Task requirements:
Reproduce all of the data below without alteration; exclude every picture.

Entries provided:
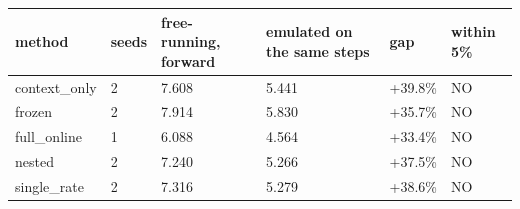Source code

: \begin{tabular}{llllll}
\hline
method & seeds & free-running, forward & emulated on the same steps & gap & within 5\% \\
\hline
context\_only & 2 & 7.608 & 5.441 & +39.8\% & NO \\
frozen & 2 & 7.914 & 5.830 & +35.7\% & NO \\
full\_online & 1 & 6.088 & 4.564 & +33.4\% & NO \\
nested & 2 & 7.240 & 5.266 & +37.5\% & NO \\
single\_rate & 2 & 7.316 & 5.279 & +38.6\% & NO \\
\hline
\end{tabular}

Task output:
Source code

: \begin{tabular}{llllll}
\hline
method & seeds & free-running, forward & emulated on the same steps & gap & within 5\% \\
\hline
context\_only & 2 & 7.608 & 5.441 & +39.8\% & NO \\
frozen & 2 & 7.914 & 5.830 & +35.7\% & NO \\
full\_online & 1 & 6.088 & 4.564 & +33.4\% & NO \\
nested & 2 & 7.240 & 5.266 & +37.5\% & NO \\
single\_rate & 2 & 7.316 & 5.279 & +38.6\% & NO \\
\hline
\end{tabular}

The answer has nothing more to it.